3.3.  Confirmation of Designation with Zone Apex PvD

   Designated DoH Resolvers that provide the PvD JSON described in
   Section 3.2 can also provide information to validate of zone's
   designation without DNSSEC.  In order to confirm the designation, the
   client requests a well-known HTTPS URI based on a zone apex name, and
   checks a PvD file to ensure that it matches the DoH resolver.  This
   ensures that a DoH resolver cannot claim a designation for a given
   zone without cooperation from the entity that owns the certificate
   for the apex of that zone.

   In order to enumerate the zone apex names that confirm designation in
   this manner, the DoH resolver's PvD JSON dictionary can contain an
   array of strings, with the key "trustedNames".  Clients can validate
   the resolver designation by checking a resource hosted by a name
   indicated in "trustedNames".  The client first issues an HTTP GET
   request by appending "/.well-known/pvd" to the trusted name, using
   the "https" scheme.  In order to validate the designation, the PvD



Pauly, et al.            Expires 14 January 2021                [Page 6]


Internet-Draft               ADNS Discovery                    July 2020


   JSON MUST contain a "dohTemplate" key pointing to the correct DoH
   resolver.  The client's query for the IP addresses of the trusted
   name MAY use the DoH resolver prior to fully validating the
   designation, since the validation uses HTTPS to authenticate the
   designation.

   Note that the names listed in "trustedNames" are only useful for
   confirming a designation that was indicated either by a non-DNSSEC-
   signed SVCB designation (Section 3.1), or an additional designation
   provided by the DoH resolver's PvD (Section 3.2).  A trusted name
   MUST be an exact match of a designating name, or else a parent of a
   designating name.

   If a name has more specific sub-domains that should not be allowed to
   designate a given DoH resolver, this method of confirmation MUST NOT
   be used.

   As an example of this process, the JSON dictionary for the DoH server
   "https://doh.example.net/dns-query", which is retrieved from
   "https://doh.example.net/.well-known/pvd/dns-query", could contain
   the following contents:

      {
        "identifier": "doh.example.net.",
        "dohTemplate": "https://doh.example.net/dns-query",
        "dnsZones": ["example.com"],
        "trustedNames": ["example.com"],
        "expires": "2020-08-23T06:00:00Z"
      }

   This indicates that "example.com" should be treated as a designated
   domain, and that it can be validated by checking with the
   "example.com" server rather than using DNSSEC.
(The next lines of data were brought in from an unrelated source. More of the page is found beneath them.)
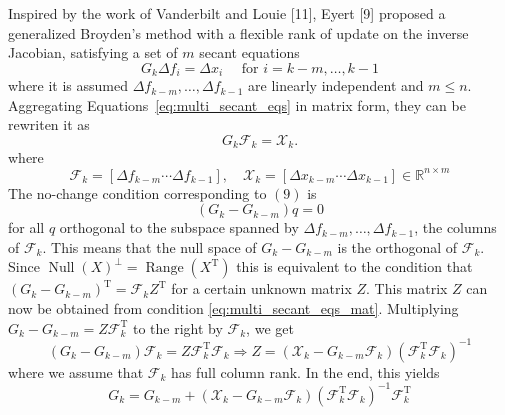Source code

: Inspired by the work of Vanderbilt and Louie [11], Eyert [9] proposed a generalized Broyden's method with a flexible rank of update on the inverse Jacobian, satisfying a set of \(m\) secant equations
\begin{equation} \label{eq:multi_secant_eqs}
  G_{k} \Delta f_{i}=\Delta x_{i} \quad \text { for } i=k-m, \ldots, k-1
\end{equation}
where it is assumed \(\Delta f_{k-m}, \ldots, \Delta f_{k-1}\) are linearly independent and \(m \leqslant n\). 
Aggregating Equations~\eqref{eq:multi_secant_eqs} in matrix form, they can be rewriten it as
\begin{equation} \label{eq:multi_secant_eqs_mat}
  G_{k} \mathscr{F}_{k}=\mathscr{X}_{k}.
\end{equation}
where
\begin{equation}
\mathscr{F}_{k}=\left[\Delta f_{k-m} \cdots \Delta f_{k-1}\right], \quad \mathscr{X}_{k}=\left[\Delta x_{k-m} \cdots \Delta x_{k-1}\right] \in \mathbb{R}^{n \times m}
\end{equation}
The no-change condition corresponding to \((9)\) is
\begin{equation}
  \left(G_{k}-G_{k-m}\right) q=0
\end{equation}
for all \(q\) orthogonal to the subspace spanned by \(\Delta f_{k-m}, \ldots, \Delta f_{k-1}\), the columns of \(\mathscr{F}_{k}\). 
This means that the null space of \(G_{k}-G_{k-m}\) is the orthogonal of \(\mathscr{F}_{k}\). 
Since \(\operatorname{Null}(X)^{\perp}=\operatorname{Range}\left(X^{\mathrm{T}}\right)\) this is equivalent to the condition that \(\left(G_{k}-G_{k-m}\right)^{\mathrm{T}}=\mathscr{F}_{k} Z^{\mathrm{T}}\) for a certain unknown matrix \(Z\).
 This matrix \(Z\) can now be obtained from condition \eqref{eq:multi_secant_eqs_mat}. Multiplying \(G_{k}-G_{k-m}=Z \mathscr{F}_{k}^{\mathrm{T}}\) to the right by \(\mathscr{F}_{k}\), we get
\begin{equation}
  \left(G_{k}-G_{k-m}\right) \mathscr{F}_{k}=Z \mathscr{F}_{k}^{\mathrm{T}} \mathscr{F}_{k} \Rightarrow Z=\left(\mathscr{X}_{k}-G_{k-m} \mathscr{F}_{k}\right)\left(\mathscr{F}_{k}^{\mathrm{T}} \mathscr{F}_{k}\right)^{-1}
\end{equation}
where we assume that \(\mathscr{F}_{k}\) has full column rank. 
In the end, this yields
\begin{equation}
  G_{k}=G_{k-m}+\left(\mathscr{X}_{k}-G_{k-m} \mathscr{F}_{k}\right)\left(\mathscr{F}_{k}^{\mathrm{T}} \mathscr{F}_{k}\right)^{-1} \mathscr{F}_{k}^{\mathrm{T}}
\end{equation}
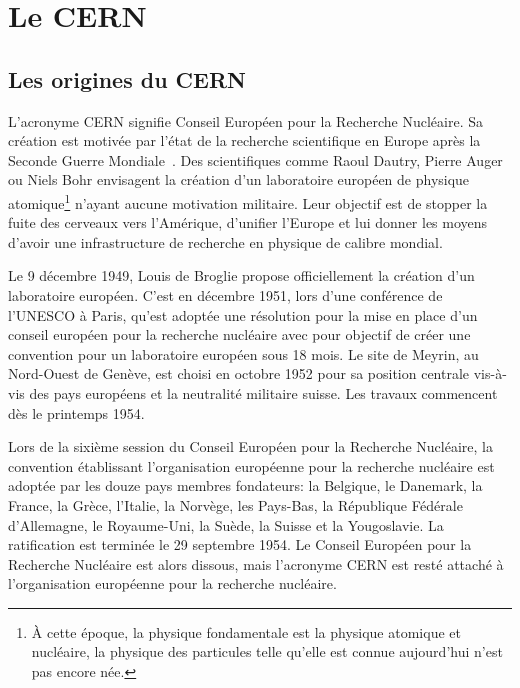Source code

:\section{Le CERN}\label{chapter-LHC-section-CERN}
\subsection{Les origines du CERN}
L'acronyme \og CERN \fg{} signifie Conseil Européen pour la Recherche Nucléaire.
Sa création est motivée par l'état de la recherche scientifique en Europe après la Seconde Guerre Mondiale~\cite{CERN_website}.
Des scientifiques comme Raoul Dautry, Pierre Auger ou Niels Bohr envisagent la création d'un laboratoire européen de physique atomique\footnote{À cette époque, la physique fondamentale est la physique atomique et nucléaire, la physique des particules telle qu'elle est connue aujourd'hui n'est pas encore née.} n'ayant aucune motivation militaire.
Leur objectif est de stopper la fuite des cerveaux vers l'Amérique, d'unifier l'Europe et lui donner les moyens d'avoir une infrastructure de recherche en physique de calibre mondial.
\par Le 9 décembre 1949, Louis de Broglie propose officiellement la création d'un laboratoire européen.
C'est en décembre 1951, lors d'une conférence de l'UNESCO à Paris, qu'est adoptée une résolution pour la mise en place d'un conseil européen pour la recherche nucléaire avec pour objectif de créer une convention pour un laboratoire européen sous 18 mois.
Le site de Meyrin, au Nord-Ouest de Genève, est choisi en octobre 1952 pour sa position centrale vis-à-vis des pays européens et la neutralité militaire suisse. Les travaux commencent dès le printemps 1954.
\par Lors de la sixième session du Conseil Européen pour la Recherche Nucléaire, la convention établissant l'organisation européenne pour la recherche nucléaire est adoptée par les douze pays membres fondateurs: la Belgique, le Danemark, la France, la Grèce, l'Italie, la Norvège, les Pays-Bas, la République Fédérale d'Allemagne, le Royaume-Uni, la Suède, la Suisse et la Yougoslavie.
La ratification est terminée le 29 septembre 1954.
Le Conseil Européen pour la Recherche Nucléaire est alors dissous, mais l'acronyme CERN est resté attaché à l'organisation européenne pour la recherche nucléaire.
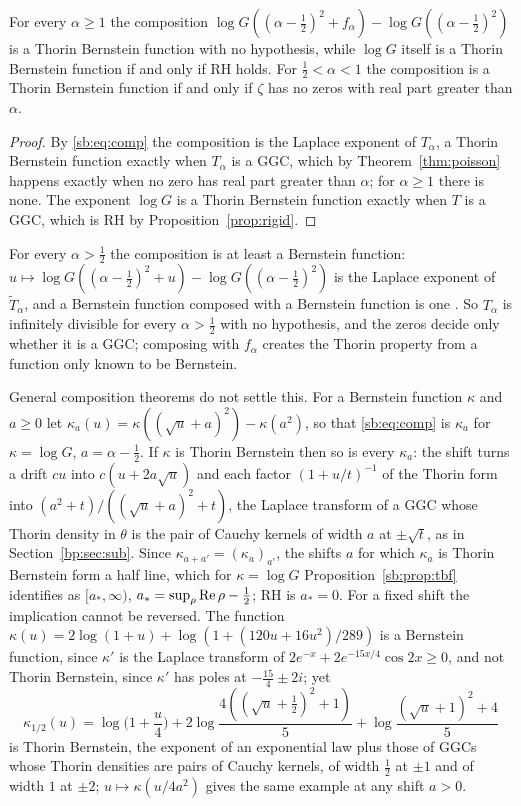 \begin{proposition}\label{sb:prop:tbf}
For every $\alpha\ge1$ the composition $\log G((\alpha-\frac12)^2+f_\alpha)-\log G((\alpha-\frac12)^2)$ is a Thorin Bernstein function with no hypothesis, while $\log G$ itself is a Thorin Bernstein function if and only if RH holds. For $\frac12<\alpha<1$ the composition is a Thorin Bernstein function if and only if $\zeta$ has no zeros with real part greater than $\alpha$.
\end{proposition}

\begin{proof}
By \eqref{sb:eq:comp} the composition is the Laplace exponent of $T_\alpha$, a Thorin Bernstein function exactly when $T_\alpha$ is a GGC, which by Theorem~\ref{thm:poisson} happens exactly when no zero has real part greater than $\alpha$; for $\alpha\ge1$ there is none. The exponent $\log G$ is a Thorin Bernstein function exactly when $T$ is a GGC, which is RH by Proposition~\ref{prop:rigid}.
\end{proof}

For every $\alpha>\frac12$ the composition is at least a Bernstein function: $u\mapsto\log G((\alpha-\frac12)^2+u)-\log G((\alpha-\frac12)^2)$ is the Laplace exponent of $\widetilde T_\alpha$, and a Bernstein function composed with a Bernstein function is one \cite[Corollary 3.8]{boSSV}. So $T_\alpha$ is infinitely divisible for every $\alpha>\frac12$ with no hypothesis, and the zeros decide only whether it is a GGC; composing with $f_\alpha$ creates the Thorin property from a function only known to be Bernstein.

General composition theorems do not settle this. For a Bernstein function $\kappa$ and $a\ge0$ let $\kappa_a(u)=\kappa((\sqrt u+a)^2)-\kappa(a^2)$, so that \eqref{sb:eq:comp} is $\kappa_a$ for $\kappa=\log G$, $a=\alpha-\frac12$. If $\kappa$ is Thorin Bernstein then so is every $\kappa_a$: the shift turns a drift $cu$ into $c(u+2a\sqrt u)$ and each factor $(1+u/t)^{-1}$ of the Thorin form into $(a^2+t)/((\sqrt u+a)^2+t)$, the Laplace transform of a GGC whose Thorin density in $\theta$ is the pair of Cauchy kernels of width $a$ at $\pm\sqrt t$, as in Section~\ref{bp:sec:sub}. Since $\kappa_{a+a'}=(\kappa_a)_{a'}$, the shifts $a$ for which $\kappa_a$ is Thorin Bernstein form a half line, which for $\kappa=\log G$ Proposition~\ref{sb:prop:tbf} identifies as $[a_*,\infty)$, $a_*=\sup_\rho\operatorname{Re}\rho-\frac12$; RH is $a_*=0$. For a fixed shift the implication cannot be reversed. The function $\kappa(u)=2\log(1+u)+\log(1+(120u+16u^2)/289)$ is a Bernstein function, since $\kappa'$ is the Laplace transform of $2e^{-x}+2e^{-15x/4}\cos2x\ge0$, and not Thorin Bernstein, since $\kappa'$ has poles at $-\frac{15}4\pm2i$; yet
\[
\kappa_{1/2}(u)=\log\Big(1+\frac u4\Big)+2\log\frac{4((\sqrt u+\frac12)^2+1)}5+\log\frac{(\sqrt u+1)^2+4}5
\]
is Thorin Bernstein, the exponent of an exponential law plus those of GGCs whose Thorin densities are pairs of Cauchy kernels, of width $\frac12$ at $\pm1$ and of width $1$ at $\pm2$; $u\mapsto\kappa(u/4a^2)$ gives the same example at any shift $a>0$.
   In this example, the well-known URI used for validation is
   "https://example.com/.well-known/pvd".  In order to trust the
   designation, this request must return valid JSON with the
   "dohTemplate" key matching the original DoH resolver.  For example,
   this dictionary could contain the following contents:

      {
        "identifier": "example.com.",
        "dohTemplate": "https://doh.example.net/dns-query",
        "expires": "2020-08-23T06:00:00Z"
      }






Pauly, et al.            Expires 14 January 2021                [Page 7]


Internet-Draft               ADNS Discovery                    July 2020


   A client MUST NOT trust a designation if the JSON content is not
   present, does not contain a "dohTemplate" key, or the value in the
   "dohTemplate" key does not match.  The following result would not be
   acceptable for the example above:

   {
     "identifier": "example.com.",
     "dohTemplate": "https://not-the-doh-youre-looking-for.example.net/dns-query"
     "expires": "2020-08-23T06:00:00Z"
   }

   Note that the domains listed in "trustedNames" may be broader than
   the zones that designate the resolver.  In the following example,
   names under "foo.example.com" and "bar.example.com" designate the DoH
   server "https://doh.example.net/dns-query", and use the PvD JSON from
   "example.com" to validate the designation.  However, the client would
   not designate the DoH server for all names under "example.com".

      {
        "identifier": "doh.example.net.",
        "dohTemplate": "https://doh.example.net/dns-query",
        "dnsZones": ["foo.example.com", "bar.example.com"],
        "trustedNames": ["example.com"],
        "expires": "2020-08-23T06:00:00Z"
      }

3.4.  Confirmation of Designation with TLS Certificates

   A DoH server designation can also be validated by checking the
   SubjectAlternativeName field in the DoH server's own TLS certificate.
   When a client wants to confirm the validity of the designation in
   this situation, it can check the TLS certificate of the DoH server
   for the name of the domain which triggered the original designation
   query.

   The following example shows an HTTPS variant of the SVCB record type
   for "foo.example.com".  If this record was received without DNSSEC,
   the client can confirm its validity by establishing a connection to
   "doh.example.net" and verifying the TLS certificate contains an exact
   match for the "foo.example.com" name.  If the queried domain is not
   present in the TLS certificate of the designated DoH server, the
   client may confirm the validity by an alternate method such as zone
   apex confirmation (Section 3.3) but MUST NOT use the record until
   otherwise validated.

      foo.example.com.  7200  IN HTTPS 1 . (
                              dohuri=https://doh.example.net/dns-query )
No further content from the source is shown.